### TO DO
Keep to one stretch of the data below, the lines from the one with "- Volume: 100 virtual users over 30 seconds" up to and including the one with "### Write Transaction Performance", and return that stretch exactly.

%%

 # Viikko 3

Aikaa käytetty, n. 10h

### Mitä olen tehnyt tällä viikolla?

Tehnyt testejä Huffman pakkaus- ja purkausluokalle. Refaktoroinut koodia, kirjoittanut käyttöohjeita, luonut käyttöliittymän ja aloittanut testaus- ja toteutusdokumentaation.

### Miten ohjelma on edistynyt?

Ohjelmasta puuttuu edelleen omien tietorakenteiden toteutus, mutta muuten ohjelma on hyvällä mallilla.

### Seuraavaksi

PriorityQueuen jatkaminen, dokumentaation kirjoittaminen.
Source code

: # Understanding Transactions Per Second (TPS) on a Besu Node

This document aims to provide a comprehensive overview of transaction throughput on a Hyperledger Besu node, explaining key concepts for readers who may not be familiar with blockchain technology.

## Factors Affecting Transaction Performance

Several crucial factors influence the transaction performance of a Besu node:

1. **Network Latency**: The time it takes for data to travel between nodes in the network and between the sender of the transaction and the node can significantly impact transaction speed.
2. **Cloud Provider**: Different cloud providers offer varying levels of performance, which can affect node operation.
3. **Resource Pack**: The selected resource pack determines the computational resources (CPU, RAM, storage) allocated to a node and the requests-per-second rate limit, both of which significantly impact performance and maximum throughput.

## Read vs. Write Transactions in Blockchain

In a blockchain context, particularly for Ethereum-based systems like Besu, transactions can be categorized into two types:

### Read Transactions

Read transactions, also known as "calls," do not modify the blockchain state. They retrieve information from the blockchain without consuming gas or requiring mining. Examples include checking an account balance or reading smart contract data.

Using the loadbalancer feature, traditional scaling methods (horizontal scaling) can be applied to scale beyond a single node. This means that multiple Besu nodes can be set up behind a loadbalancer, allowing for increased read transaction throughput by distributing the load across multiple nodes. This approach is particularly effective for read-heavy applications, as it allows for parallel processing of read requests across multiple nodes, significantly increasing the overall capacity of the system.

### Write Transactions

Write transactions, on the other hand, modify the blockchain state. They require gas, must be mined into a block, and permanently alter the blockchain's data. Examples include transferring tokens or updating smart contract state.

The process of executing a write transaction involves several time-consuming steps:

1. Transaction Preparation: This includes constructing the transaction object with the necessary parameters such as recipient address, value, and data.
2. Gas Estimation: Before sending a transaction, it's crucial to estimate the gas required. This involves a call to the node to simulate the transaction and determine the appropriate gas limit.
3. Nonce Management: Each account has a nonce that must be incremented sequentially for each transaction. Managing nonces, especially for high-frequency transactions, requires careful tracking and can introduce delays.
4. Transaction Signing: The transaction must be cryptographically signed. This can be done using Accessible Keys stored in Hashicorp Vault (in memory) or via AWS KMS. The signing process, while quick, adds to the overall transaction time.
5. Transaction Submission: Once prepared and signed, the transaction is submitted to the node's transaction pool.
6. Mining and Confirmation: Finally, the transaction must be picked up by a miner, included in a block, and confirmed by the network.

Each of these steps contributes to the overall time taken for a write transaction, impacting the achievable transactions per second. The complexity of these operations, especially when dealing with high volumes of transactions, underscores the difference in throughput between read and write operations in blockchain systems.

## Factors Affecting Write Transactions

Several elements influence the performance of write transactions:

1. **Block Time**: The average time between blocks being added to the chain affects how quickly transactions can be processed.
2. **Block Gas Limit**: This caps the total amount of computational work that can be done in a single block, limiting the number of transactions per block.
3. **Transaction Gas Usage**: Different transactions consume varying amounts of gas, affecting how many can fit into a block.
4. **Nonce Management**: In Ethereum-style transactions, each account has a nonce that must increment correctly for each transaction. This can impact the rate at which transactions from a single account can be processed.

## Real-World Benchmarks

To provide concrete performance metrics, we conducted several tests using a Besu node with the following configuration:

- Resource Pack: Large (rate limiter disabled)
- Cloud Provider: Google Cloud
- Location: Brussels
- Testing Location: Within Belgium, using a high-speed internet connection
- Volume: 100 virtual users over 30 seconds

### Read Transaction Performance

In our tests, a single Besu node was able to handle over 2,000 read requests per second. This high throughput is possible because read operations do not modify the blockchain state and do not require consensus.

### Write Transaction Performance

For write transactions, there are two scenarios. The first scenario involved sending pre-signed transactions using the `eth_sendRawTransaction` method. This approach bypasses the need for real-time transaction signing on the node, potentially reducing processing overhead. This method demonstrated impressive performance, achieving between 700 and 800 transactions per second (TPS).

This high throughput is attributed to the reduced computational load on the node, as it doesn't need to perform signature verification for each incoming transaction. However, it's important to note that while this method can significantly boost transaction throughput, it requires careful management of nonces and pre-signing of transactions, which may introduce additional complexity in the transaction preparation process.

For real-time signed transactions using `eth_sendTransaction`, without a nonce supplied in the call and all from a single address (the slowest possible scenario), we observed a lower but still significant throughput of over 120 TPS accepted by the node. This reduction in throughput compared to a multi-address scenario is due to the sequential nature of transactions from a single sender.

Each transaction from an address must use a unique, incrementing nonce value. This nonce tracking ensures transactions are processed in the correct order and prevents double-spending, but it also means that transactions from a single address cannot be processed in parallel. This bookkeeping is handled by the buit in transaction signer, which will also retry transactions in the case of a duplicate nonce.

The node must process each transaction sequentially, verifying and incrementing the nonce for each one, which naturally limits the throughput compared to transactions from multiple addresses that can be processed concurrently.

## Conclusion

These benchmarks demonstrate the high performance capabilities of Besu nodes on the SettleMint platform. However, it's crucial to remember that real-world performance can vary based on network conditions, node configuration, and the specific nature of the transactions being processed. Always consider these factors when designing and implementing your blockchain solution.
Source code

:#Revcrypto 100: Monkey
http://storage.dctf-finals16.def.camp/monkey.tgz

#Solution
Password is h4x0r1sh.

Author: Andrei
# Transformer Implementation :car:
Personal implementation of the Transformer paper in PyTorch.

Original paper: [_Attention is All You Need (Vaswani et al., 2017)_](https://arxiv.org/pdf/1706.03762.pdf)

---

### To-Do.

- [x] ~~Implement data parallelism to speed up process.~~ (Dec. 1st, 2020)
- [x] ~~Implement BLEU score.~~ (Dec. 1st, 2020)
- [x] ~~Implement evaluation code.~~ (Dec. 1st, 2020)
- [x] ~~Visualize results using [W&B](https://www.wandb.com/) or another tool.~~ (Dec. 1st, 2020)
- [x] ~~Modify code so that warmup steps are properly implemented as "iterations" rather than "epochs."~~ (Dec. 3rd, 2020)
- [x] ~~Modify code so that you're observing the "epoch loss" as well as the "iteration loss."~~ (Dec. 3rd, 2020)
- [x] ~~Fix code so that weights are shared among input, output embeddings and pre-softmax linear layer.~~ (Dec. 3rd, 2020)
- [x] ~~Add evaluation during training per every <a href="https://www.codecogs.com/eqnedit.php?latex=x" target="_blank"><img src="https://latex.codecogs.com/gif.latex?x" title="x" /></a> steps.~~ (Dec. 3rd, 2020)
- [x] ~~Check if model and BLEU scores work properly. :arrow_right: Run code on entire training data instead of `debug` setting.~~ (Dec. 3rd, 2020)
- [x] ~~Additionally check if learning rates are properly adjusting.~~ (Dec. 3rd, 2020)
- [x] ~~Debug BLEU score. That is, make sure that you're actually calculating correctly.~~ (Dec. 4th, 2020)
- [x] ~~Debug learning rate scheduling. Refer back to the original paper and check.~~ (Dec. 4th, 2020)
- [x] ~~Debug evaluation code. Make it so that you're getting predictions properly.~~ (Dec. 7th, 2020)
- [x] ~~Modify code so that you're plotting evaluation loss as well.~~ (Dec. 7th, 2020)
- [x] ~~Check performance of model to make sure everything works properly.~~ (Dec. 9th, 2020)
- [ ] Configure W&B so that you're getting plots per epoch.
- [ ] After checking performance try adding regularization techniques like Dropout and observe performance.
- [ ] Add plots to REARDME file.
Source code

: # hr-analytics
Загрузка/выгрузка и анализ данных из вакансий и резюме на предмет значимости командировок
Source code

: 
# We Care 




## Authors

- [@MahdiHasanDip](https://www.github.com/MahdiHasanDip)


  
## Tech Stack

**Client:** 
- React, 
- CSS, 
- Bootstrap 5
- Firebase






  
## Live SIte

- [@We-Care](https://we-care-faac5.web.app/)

%%

### TASK ANSWER
- Volume: 100 virtual users over 30 seconds

### Read Transaction Performance

In our tests, a single Besu node was able to handle over 2,000 read requests per second. This high throughput is possible because read operations do not modify the blockchain state and do not require consensus.

### Write Transaction Performance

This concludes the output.